Welche Verpackung ist am umweltfreundlichsten? Ist Glas ökologischer als Alu? Ist Einwegplastik immer schlechter als die Alternative? Wie kann ich möglichst nachhaltig einkaufen? Diesen und noch anderen Fragen gehen wir auf den Grund.
Ich stehe regelmässig beim Einkaufen vor einem Regal und stelle mir die Frage: Welche Verpackung ist denn nun ökologischer? Kaufe ich den Joghurt lieber im Glas oder im Plastik-Becher?
Verpackung: Ein komplexes Thema
Bei meiner Recherche rund um dieses Thema musste ich feststellen, dass die Frage nach der umweltfreundlichsten Verpackung sich gar nicht so pauschal beantworten lässt.
Denn zur Ökobilanz einer Verpackung gehört nicht nur das verarbeitete Material und der entstandene Abfall. Man muss den gesamten Lebensweg betrachten.

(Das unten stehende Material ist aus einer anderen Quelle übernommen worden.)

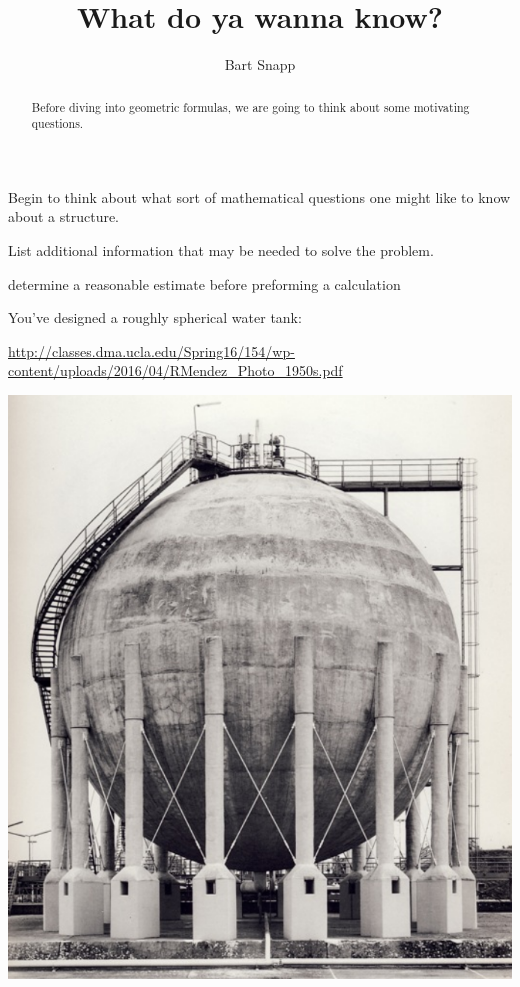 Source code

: \documentclass[handout,noauthor]{../ximera}
\title{What do ya wanna know?}
\author{Bart Snapp}
\begin{document}
\begin{abstract}
Before diving into geometric formulas, we are going to think about some motivating questions.
\end{abstract}
\maketitle


\begin{listOutcomes}
\item{Begin to think about what sort of mathematical questions one
  might like to know about a structure.}
\item{List additional information that may be needed to solve the
  problem.}
\end{listOutcomes}
 
\begin{listObjectives}
 \item{determine a reasonable estimate before preforming a calculation}
\end{listObjectives}
 
 
You've designed a roughly spherical water tank:
\begin{center}\url{http://classes.dma.ucla.edu/Spring16/154/wp-content/uploads/2016/04/RMendez_Photo_1950s.pdf}

  \includegraphics[width=.6\textwidth]{tank.png}
\end{center}

\mynewpage
\end{document}
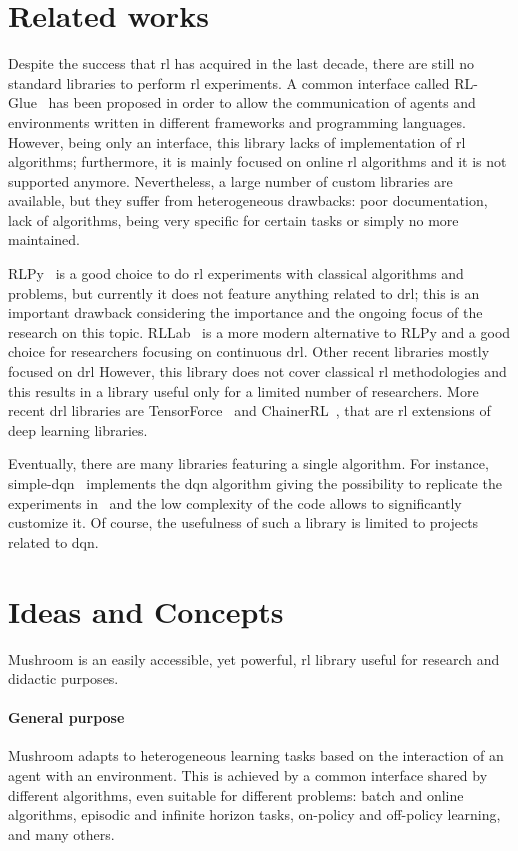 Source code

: \section{Related works}
Despite the success that \gls{rl} has acquired in the last decade, there are still no standard libraries to perform \gls{rl} experiments. A common interface called RL-Glue~\cite{tanner2009rl} has been proposed in order to allow the communication of agents and environments written in different frameworks and programming languages. However, being only an interface, this library lacks of implementation of \gls{rl} algorithms; furthermore, it is mainly focused on online \gls{rl} algorithms and it is not supported anymore. Nevertheless, a large number of custom libraries are available, but they suffer from heterogeneous drawbacks: poor documentation, lack of algorithms, being very specific for certain tasks or simply no more maintained.

RLPy~\cite{JMLR:v16:geramifard15a} is a good choice to do \gls{rl} experiments with classical algorithms and problems, but currently it does not feature anything related to \gls{drl}; this is an important drawback considering the importance and the ongoing focus of the research on this topic. RLLab~\cite{duan2016benchmarking} is a more modern alternative to RLPy and a good choice for researchers focusing on continuous \gls{drl}. Other recent libraries mostly focused on \gls{drl} However, this library does not cover classical \gls{rl} methodologies and this results in a library useful only for a limited number of researchers. More recent \gls{drl} libraries are TensorForce~\cite{schaarschmidt2017tensorforce} and ChainerRL~\cite{bworld}, that are \gls{rl} extensions of deep learning libraries.

Eventually, there are many libraries featuring a single algorithm. For instance, simple-dqn~\cite{simpledqn} implements the \gls{dqn} algorithm giving the possibility to replicate the experiments in~\cite{mnih2015human} and the low complexity of the code allows to significantly customize it. Of course, the usefulness of such a library is limited to projects related to \gls{dqn}.

\section{Ideas and Concepts}
Mushroom is an easily accessible, yet powerful, \gls{rl} library useful for research and didactic purposes.
\paragraph{General purpose} Mushroom adapts to heterogeneous learning tasks based on the interaction of an agent with an environment. This is achieved by a common interface shared by different algorithms, even suitable for different problems: batch and online algorithms, episodic and infinite horizon tasks, on-policy and off-policy learning, and many others.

Und zwar von der Rohstoffgewinnung und der Herstellung über den Transport und die Nutzung bis hin zur Entsorgung der Verpackung.
Warum braucht es eine Verpackung?
First things first: Die Hauptaufgabe einer Verpackung ist es, ihren Inhalt bei Transport und Lagerung zu schützen und so, Food Waste zu vermeiden.
Denn: Aus Ökobilanz-Perspektive ist Food Waste schlimmer als etwa das entstandene Abfallvolumen, welcher die Verpackung mit sich bringt.
In einem Beitrag von www.nachhaltigleben.ch sagt der Ökobilanz-Experte Roland Hischier, von der Eidgenössichen Materialprüfungs- und Forschungsanstalt Empa, dazu: “Wenn ein Supermarkt mehr Salatgurken wegwerfen muss, weil sie unverpackt sind, dann ist das aus ökologischer Sicht schlechter, als wenn die Gurken eine Plastikfolie hätten.”
Deswegen ist es wichtig, das Gesamtbild hinter einem Produkt zu sehen.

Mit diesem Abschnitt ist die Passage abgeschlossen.